To do: Among the entries below, count the lines containing the string "include". Only the count is needed.

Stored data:

□ □ □ □ □

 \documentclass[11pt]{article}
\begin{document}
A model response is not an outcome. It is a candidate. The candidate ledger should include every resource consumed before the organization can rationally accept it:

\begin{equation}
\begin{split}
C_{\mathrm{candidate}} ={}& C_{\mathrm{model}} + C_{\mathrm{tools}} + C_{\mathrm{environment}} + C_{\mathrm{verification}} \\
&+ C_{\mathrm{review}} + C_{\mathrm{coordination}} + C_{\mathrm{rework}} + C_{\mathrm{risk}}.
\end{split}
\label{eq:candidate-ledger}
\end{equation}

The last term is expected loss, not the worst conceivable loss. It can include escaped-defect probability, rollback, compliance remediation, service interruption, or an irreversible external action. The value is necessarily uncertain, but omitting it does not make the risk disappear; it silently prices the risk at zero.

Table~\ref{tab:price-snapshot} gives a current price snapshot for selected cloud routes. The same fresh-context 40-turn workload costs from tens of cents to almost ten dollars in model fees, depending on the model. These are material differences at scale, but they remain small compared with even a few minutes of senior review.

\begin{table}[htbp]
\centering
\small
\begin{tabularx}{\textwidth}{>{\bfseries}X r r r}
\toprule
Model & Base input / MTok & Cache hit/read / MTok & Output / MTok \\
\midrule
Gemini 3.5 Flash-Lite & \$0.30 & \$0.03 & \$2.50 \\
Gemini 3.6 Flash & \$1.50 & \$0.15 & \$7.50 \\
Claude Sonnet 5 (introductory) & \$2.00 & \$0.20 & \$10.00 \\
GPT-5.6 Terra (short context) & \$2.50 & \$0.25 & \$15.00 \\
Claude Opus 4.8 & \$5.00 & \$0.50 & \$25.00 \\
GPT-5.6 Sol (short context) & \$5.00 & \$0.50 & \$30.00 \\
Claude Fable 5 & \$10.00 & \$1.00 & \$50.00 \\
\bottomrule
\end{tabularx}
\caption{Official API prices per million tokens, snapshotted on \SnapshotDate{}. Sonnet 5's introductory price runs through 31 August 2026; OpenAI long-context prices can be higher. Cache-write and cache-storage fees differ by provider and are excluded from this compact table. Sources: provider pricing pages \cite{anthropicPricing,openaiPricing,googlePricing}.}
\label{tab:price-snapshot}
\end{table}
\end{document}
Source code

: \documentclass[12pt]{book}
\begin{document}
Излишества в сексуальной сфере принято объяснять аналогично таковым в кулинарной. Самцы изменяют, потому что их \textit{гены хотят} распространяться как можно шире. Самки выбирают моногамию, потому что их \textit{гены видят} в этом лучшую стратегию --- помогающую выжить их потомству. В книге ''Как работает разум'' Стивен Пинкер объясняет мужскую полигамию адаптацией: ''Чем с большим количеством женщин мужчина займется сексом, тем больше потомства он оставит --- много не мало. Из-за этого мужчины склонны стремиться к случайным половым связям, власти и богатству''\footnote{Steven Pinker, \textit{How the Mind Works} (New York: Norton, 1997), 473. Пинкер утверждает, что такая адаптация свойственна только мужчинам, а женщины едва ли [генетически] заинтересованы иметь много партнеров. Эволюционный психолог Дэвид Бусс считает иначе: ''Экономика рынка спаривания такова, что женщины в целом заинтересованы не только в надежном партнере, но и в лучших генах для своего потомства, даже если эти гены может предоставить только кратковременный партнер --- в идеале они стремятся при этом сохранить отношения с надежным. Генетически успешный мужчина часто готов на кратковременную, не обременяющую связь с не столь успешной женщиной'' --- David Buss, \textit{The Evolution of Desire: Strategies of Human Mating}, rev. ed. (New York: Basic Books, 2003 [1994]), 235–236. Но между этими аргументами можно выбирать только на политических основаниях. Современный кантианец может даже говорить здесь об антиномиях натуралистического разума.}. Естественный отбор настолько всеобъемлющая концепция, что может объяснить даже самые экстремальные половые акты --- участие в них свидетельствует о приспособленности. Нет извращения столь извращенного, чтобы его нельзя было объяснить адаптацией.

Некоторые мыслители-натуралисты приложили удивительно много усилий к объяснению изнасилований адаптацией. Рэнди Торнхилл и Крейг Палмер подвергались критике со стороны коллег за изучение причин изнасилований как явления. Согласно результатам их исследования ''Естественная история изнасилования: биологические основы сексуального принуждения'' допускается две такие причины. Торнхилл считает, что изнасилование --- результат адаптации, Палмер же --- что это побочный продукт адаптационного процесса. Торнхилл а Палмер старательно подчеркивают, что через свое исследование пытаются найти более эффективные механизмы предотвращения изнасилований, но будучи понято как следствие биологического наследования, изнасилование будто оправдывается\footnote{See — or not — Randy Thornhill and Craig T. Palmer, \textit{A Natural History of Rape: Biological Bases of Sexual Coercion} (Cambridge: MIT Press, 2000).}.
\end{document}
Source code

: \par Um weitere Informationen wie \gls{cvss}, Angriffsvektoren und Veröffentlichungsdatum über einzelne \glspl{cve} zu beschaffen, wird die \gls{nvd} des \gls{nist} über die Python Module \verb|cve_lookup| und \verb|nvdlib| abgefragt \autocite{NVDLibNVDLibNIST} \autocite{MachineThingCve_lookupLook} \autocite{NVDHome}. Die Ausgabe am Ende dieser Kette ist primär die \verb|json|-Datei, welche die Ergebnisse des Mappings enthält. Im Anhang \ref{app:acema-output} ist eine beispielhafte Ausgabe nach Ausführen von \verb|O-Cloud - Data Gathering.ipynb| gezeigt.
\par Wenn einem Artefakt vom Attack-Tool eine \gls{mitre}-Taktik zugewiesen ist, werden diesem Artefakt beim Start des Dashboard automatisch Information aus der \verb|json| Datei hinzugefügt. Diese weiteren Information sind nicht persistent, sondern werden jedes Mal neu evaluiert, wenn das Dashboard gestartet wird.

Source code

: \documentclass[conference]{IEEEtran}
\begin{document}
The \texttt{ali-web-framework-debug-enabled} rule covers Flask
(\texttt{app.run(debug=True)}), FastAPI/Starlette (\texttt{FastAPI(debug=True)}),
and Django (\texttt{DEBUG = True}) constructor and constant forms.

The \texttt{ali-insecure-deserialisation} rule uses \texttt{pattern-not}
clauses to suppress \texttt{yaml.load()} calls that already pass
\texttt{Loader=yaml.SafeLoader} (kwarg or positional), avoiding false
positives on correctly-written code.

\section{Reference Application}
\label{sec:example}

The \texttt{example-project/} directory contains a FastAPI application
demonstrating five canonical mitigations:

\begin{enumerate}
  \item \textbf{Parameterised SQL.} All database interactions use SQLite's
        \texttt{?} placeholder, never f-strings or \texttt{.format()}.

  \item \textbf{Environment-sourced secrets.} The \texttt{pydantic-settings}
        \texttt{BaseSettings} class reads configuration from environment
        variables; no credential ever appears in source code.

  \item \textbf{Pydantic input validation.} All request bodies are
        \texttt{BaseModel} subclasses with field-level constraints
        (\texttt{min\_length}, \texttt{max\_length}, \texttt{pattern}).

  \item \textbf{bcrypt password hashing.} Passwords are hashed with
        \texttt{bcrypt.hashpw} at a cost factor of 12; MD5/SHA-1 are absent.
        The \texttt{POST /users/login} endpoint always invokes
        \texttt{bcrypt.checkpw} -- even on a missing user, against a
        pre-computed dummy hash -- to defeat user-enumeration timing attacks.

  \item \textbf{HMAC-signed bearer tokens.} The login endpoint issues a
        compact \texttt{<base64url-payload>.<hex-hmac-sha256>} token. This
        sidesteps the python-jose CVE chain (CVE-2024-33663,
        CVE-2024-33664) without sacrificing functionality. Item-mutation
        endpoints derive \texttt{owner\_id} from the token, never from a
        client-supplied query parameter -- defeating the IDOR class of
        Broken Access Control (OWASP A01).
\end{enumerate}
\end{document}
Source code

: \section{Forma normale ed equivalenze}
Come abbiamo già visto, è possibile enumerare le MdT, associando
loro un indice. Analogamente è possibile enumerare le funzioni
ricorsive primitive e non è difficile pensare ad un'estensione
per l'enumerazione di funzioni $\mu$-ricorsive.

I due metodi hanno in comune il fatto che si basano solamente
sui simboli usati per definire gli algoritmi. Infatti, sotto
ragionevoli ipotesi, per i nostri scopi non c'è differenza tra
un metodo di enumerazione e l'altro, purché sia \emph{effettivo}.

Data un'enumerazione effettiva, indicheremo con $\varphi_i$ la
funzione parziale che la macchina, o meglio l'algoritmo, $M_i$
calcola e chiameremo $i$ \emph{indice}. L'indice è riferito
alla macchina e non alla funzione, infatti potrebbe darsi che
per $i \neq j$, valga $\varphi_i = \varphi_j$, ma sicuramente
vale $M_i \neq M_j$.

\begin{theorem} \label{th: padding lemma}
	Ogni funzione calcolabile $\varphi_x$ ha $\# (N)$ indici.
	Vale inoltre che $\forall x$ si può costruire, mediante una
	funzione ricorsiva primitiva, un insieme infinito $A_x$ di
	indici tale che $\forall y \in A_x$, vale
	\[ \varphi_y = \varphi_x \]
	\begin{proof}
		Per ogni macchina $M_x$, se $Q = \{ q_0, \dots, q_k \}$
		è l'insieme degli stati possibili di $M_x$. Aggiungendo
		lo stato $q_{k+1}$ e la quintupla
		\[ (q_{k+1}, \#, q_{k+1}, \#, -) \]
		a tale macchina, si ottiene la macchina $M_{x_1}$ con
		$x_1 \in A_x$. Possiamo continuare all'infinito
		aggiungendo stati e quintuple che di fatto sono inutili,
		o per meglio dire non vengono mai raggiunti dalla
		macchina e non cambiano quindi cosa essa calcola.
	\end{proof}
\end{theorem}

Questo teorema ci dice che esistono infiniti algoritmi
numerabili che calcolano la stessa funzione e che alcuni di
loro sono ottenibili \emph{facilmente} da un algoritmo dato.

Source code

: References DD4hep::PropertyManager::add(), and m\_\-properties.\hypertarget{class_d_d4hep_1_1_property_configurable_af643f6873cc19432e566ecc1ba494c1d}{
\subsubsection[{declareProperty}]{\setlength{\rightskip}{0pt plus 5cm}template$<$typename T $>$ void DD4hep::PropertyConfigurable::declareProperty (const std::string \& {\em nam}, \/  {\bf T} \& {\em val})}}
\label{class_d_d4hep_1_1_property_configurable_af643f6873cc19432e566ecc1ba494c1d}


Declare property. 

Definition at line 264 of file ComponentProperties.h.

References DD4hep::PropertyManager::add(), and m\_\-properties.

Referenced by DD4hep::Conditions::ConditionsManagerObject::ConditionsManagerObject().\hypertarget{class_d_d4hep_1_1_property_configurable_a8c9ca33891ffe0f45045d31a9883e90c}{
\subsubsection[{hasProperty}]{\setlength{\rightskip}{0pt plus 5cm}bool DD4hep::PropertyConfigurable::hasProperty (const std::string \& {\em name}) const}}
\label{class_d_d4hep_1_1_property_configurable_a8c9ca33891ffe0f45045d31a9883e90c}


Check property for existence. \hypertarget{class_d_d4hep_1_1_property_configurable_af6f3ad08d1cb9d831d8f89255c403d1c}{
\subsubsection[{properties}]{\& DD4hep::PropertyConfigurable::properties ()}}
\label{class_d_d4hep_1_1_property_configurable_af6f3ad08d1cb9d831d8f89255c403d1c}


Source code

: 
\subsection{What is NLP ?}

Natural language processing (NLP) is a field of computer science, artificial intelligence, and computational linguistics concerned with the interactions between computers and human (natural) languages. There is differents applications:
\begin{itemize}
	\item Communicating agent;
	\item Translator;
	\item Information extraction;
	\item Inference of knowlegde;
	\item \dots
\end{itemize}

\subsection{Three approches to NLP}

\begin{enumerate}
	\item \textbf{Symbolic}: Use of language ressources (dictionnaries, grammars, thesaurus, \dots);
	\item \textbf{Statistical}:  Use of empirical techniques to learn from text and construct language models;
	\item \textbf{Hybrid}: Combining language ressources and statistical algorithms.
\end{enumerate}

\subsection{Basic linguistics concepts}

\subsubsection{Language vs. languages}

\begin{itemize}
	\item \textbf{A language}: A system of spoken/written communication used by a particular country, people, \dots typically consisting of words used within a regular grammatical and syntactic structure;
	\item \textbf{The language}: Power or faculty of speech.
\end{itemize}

□ □ □ □ □

Result of this exercise: 2